The Aztecs smoked tobacco through a hollow reed or cane tube, and elsewhere in Central and South America the indigenous population rolled shredded tobacco in corn husks and other vegetable materials.
The conquistadores who witnessed this returned to Spain with something resembling our present day cigar. Wealthy Spaniards smoked these cigars and often tossed the butts into the street, to be retrieved by the watchful poor.
By shredding old cigar butts and rolling the tobacco in scraps of paper, the beggars of 16th-century Seville created the first cigarettes, which they called papeletes or cigarrillos.

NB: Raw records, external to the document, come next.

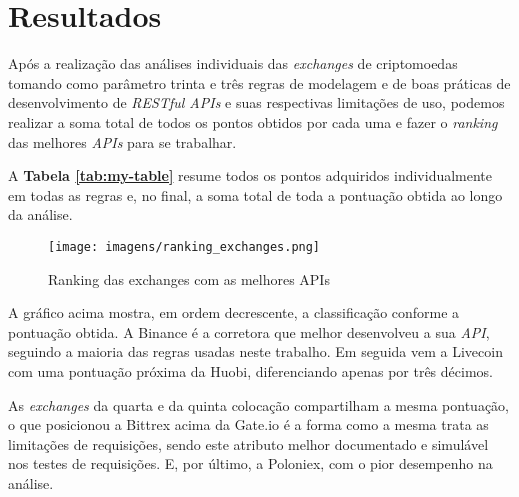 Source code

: \chapter{Resultados}
\label{chap:resultados}

Após a realização das análises individuais das \textit{exchanges} de criptomoedas tomando como parâmetro trinta e três regras de modelagem e de boas práticas de desenvolvimento de \textit{RESTful APIs} e suas respectivas limitações de uso, podemos realizar a soma total de todos os pontos obtidos por cada uma e fazer o \textit{ranking} das melhores \textit{APIs} para se trabalhar.

A \textbf{Tabela \ref{tab:my-table}} resume todos os pontos adquiridos individualmente em todas as regras e, no final, a soma total de toda a pontuação obtida ao longo da análise.

\begin{figure}[h]
	\centering
	\texttt{[image: imagens/ranking\_exchanges.png]}
	\caption{Ranking das exchanges com as melhores APIs}
	\label{fig:ranking-apis-exchanges}
\end{figure}

A gráfico acima mostra, em ordem decrescente, a classificação conforme a pontuação obtida. A Binance é a corretora que melhor desenvolveu a sua \textit{API}, seguindo a maioria das regras usadas neste trabalho. Em seguida vem a Livecoin com uma pontuação próxima da Huobi, diferenciando apenas por três décimos.

As \textit{exchanges} da quarta e da quinta colocação compartilham a mesma pontuação, o que posicionou a Bittrex acima da Gate.io é a forma como a mesma trata as limitações de requisições, sendo este atributo melhor documentado e simulável nos testes de requisições. E, por último, a Poloniex, com o pior desempenho na análise.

Several centuries were to pass before the lowly cigarrillo moved to wealthier circles. As it did, it also passed across borders to Italy and Portugal, and from there via traders to the Levant and Russia.
The French and British became acquainted with them during the Napoleonic Wars and the French gave them the name we use today. Later, during the Crimean War, the French and British discovered fine Turkish tobacco.
The earliest manufacture of cigarettes was by hand, by the smoker himself or by factory workers who rolled them on a table, then pasted and packaged them.
In 1880 American inventor James A. Bonsack created the first automatic cigarette making machine. Tobacco was issued onto a continuous strip of paper, and the cigarette was formed, pasted, closed, and cut with a rotary knife.
This method foreshadowed the mass production of cigarettes that would, for better or worse, make cigarettes a common pleasure throughout the world.